A faithful, complete copy of the entries below is required, with images removed.

======== GIVEN ENTRIES ========

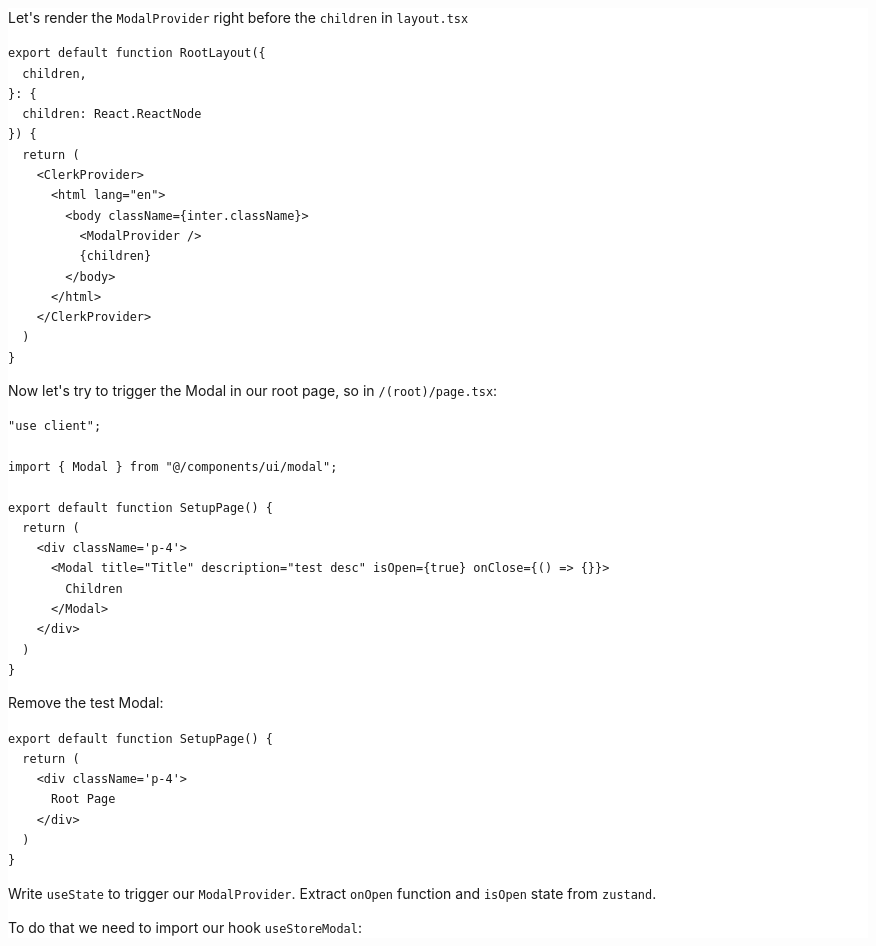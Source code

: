 Let's render the `ModalProvider` right before the `children` in `layout.tsx`

```tsx
export default function RootLayout({
  children,
}: {
  children: React.ReactNode
}) {
  return (
    <ClerkProvider>
      <html lang="en">
        <body className={inter.className}>
          <ModalProvider />
          {children}
        </body>
      </html>
    </ClerkProvider>
  )
}
```

Now let's try to trigger the Modal in our root page, so in `/(root)/page.tsx`:

```tsx
"use client";

import { Modal } from "@/components/ui/modal";

export default function SetupPage() {
  return (
    <div className='p-4'>
      <Modal title="Title" description="test desc" isOpen={true} onClose={() => {}}>
        Children
      </Modal>
    </div>
  )
}
```

Remove the test Modal:

```tsx
export default function SetupPage() {
  return (
    <div className='p-4'>
      Root Page
    </div>
  )
}
```

Write `useState` to trigger our `ModalProvider`. Extract `onOpen` function and `isOpen` state from `zustand`.

To do that we need to import our hook `useStoreModal`:
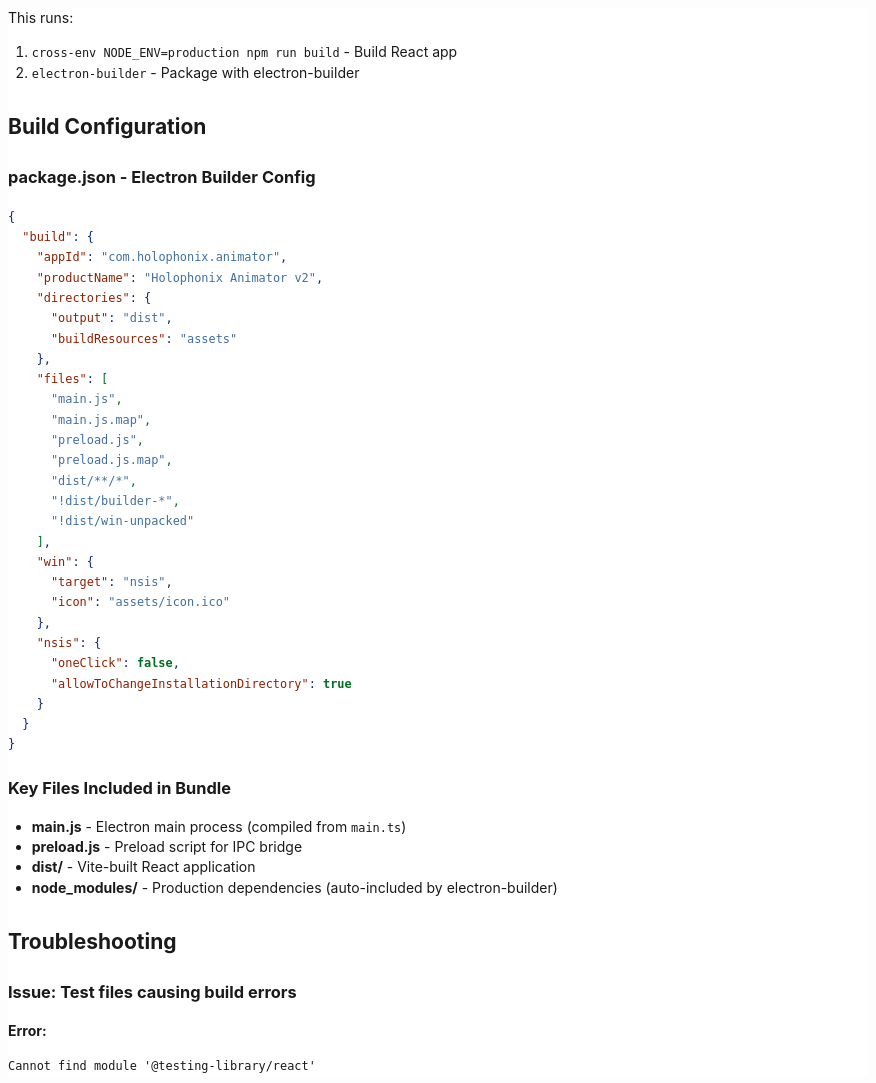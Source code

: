 This runs:
1. `cross-env NODE_ENV=production npm run build` - Build React app
2. `electron-builder` - Package with electron-builder

## Build Configuration

### package.json - Electron Builder Config

```json
{
  "build": {
    "appId": "com.holophonix.animator",
    "productName": "Holophonix Animator v2",
    "directories": {
      "output": "dist",
      "buildResources": "assets"
    },
    "files": [
      "main.js",
      "main.js.map",
      "preload.js",
      "preload.js.map",
      "dist/**/*",
      "!dist/builder-*",
      "!dist/win-unpacked"
    ],
    "win": {
      "target": "nsis",
      "icon": "assets/icon.ico"
    },
    "nsis": {
      "oneClick": false,
      "allowToChangeInstallationDirectory": true
    }
  }
}
```

### Key Files Included in Bundle

- **main.js** - Electron main process (compiled from `main.ts`)
- **preload.js** - Preload script for IPC bridge
- **dist/** - Vite-built React application
- **node_modules/** - Production dependencies (auto-included by electron-builder)

## Troubleshooting

### Issue: Test files causing build errors

**Error:**
```
Cannot find module '@testing-library/react'
```
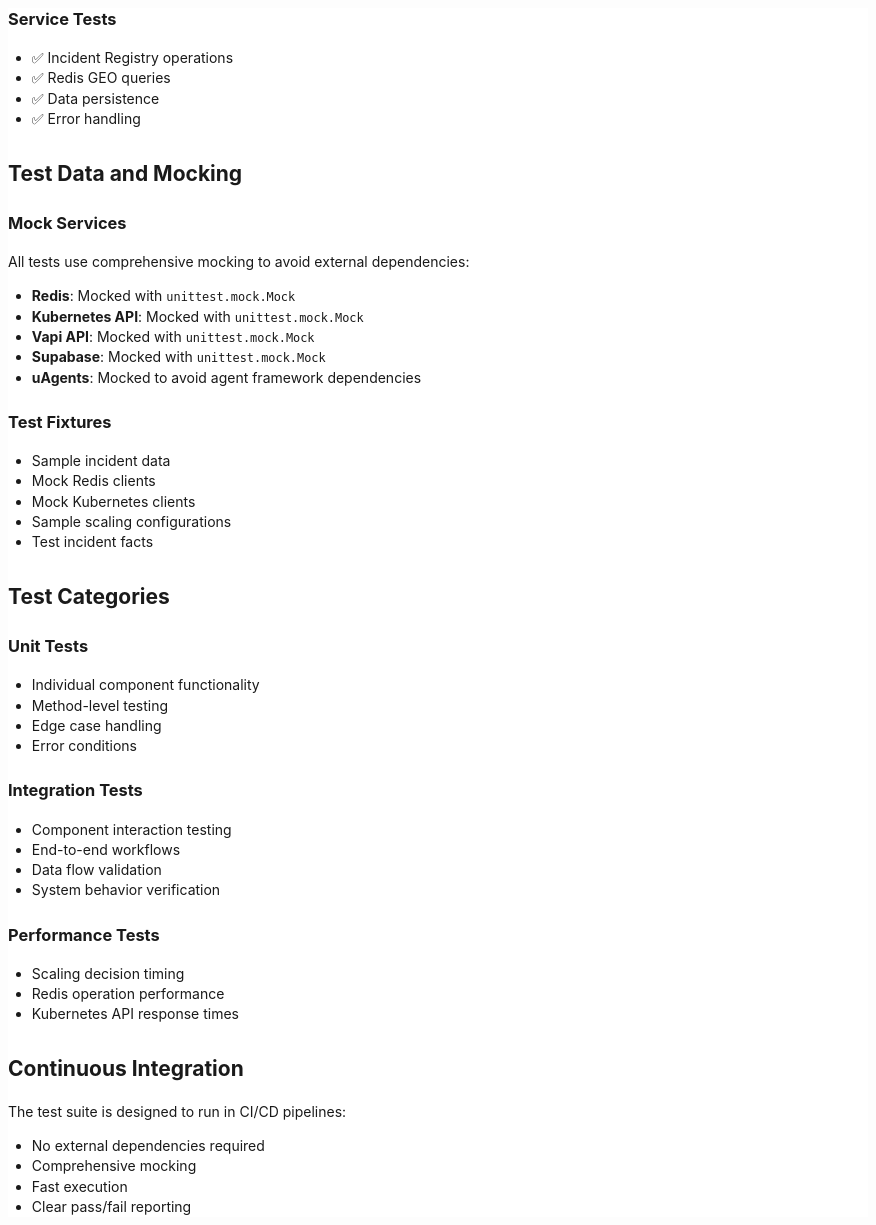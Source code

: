 ### Service Tests
- ✅ Incident Registry operations
- ✅ Redis GEO queries
- ✅ Data persistence
- ✅ Error handling

## Test Data and Mocking

### Mock Services
All tests use comprehensive mocking to avoid external dependencies:
- **Redis**: Mocked with `unittest.mock.Mock`
- **Kubernetes API**: Mocked with `unittest.mock.Mock`
- **Vapi API**: Mocked with `unittest.mock.Mock`
- **Supabase**: Mocked with `unittest.mock.Mock`
- **uAgents**: Mocked to avoid agent framework dependencies

### Test Fixtures
- Sample incident data
- Mock Redis clients
- Mock Kubernetes clients
- Sample scaling configurations
- Test incident facts

## Test Categories

### Unit Tests
- Individual component functionality
- Method-level testing
- Edge case handling
- Error conditions

### Integration Tests
- Component interaction testing
- End-to-end workflows
- Data flow validation
- System behavior verification

### Performance Tests
- Scaling decision timing
- Redis operation performance
- Kubernetes API response times

## Continuous Integration

The test suite is designed to run in CI/CD pipelines:
- No external dependencies required
- Comprehensive mocking
- Fast execution
- Clear pass/fail reporting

========

§ EXERCISE RESPONSE:
Source code

: Let's render the `ModalProvider` right before the `children` in `layout.tsx`

```tsx
export default function RootLayout({
  children,
}: {
  children: React.ReactNode
}) {
  return (
    <ClerkProvider>
      <html lang="en">
        <body className={inter.className}>
          <ModalProvider />
          {children}
        </body>
      </html>
    </ClerkProvider>
  )
}
```

Now let's try to trigger the Modal in our root page, so in `/(root)/page.tsx`:

```tsx
"use client";

import { Modal } from "@/components/ui/modal";

export default function SetupPage() {
  return (
    <div className='p-4'>
      <Modal title="Title" description="test desc" isOpen={true} onClose={() => {}}>
        Children
      </Modal>
    </div>
  )
}
```

Remove the test Modal:

```tsx
export default function SetupPage() {
  return (
    <div className='p-4'>
      Root Page
    </div>
  )
}
```

Write `useState` to trigger our `ModalProvider`. Extract `onOpen` function and `isOpen` state from `zustand`.

To do that we need to import our hook `useStoreModal`:
Source code

: This runs:
1. `cross-env NODE_ENV=production npm run build` - Build React app
2. `electron-builder` - Package with electron-builder

## Build Configuration

### package.json - Electron Builder Config

```json
{
  "build": {
    "appId": "com.holophonix.animator",
    "productName": "Holophonix Animator v2",
    "directories": {
      "output": "dist",
      "buildResources": "assets"
    },
    "files": [
      "main.js",
      "main.js.map",
      "preload.js",
      "preload.js.map",
      "dist/**/*",
      "!dist/builder-*",
      "!dist/win-unpacked"
    ],
    "win": {
      "target": "nsis",
      "icon": "assets/icon.ico"
    },
    "nsis": {
      "oneClick": false,
      "allowToChangeInstallationDirectory": true
    }
  }
}
```

### Key Files Included in Bundle

- **main.js** - Electron main process (compiled from `main.ts`)
- **preload.js** - Preload script for IPC bridge
- **dist/** - Vite-built React application
- **node_modules/** - Production dependencies (auto-included by electron-builder)

## Troubleshooting

### Issue: Test files causing build errors

**Error:**
```
Cannot find module '@testing-library/react'
```
Source code

: ### Service Tests
- ✅ Incident Registry operations
- ✅ Redis GEO queries
- ✅ Data persistence
- ✅ Error handling

## Test Data and Mocking

### Mock Services
All tests use comprehensive mocking to avoid external dependencies:
- **Redis**: Mocked with `unittest.mock.Mock`
- **Kubernetes API**: Mocked with `unittest.mock.Mock`
- **Vapi API**: Mocked with `unittest.mock.Mock`
- **Supabase**: Mocked with `unittest.mock.Mock`
- **uAgents**: Mocked to avoid agent framework dependencies

### Test Fixtures
- Sample incident data
- Mock Redis clients
- Mock Kubernetes clients
- Sample scaling configurations
- Test incident facts

## Test Categories

### Unit Tests
- Individual component functionality
- Method-level testing
- Edge case handling
- Error conditions

### Integration Tests
- Component interaction testing
- End-to-end workflows
- Data flow validation
- System behavior verification

### Performance Tests
- Scaling decision timing
- Redis operation performance
- Kubernetes API response times

## Continuous Integration

The test suite is designed to run in CI/CD pipelines:
- No external dependencies required
- Comprehensive mocking
- Fast execution
- Clear pass/fail reporting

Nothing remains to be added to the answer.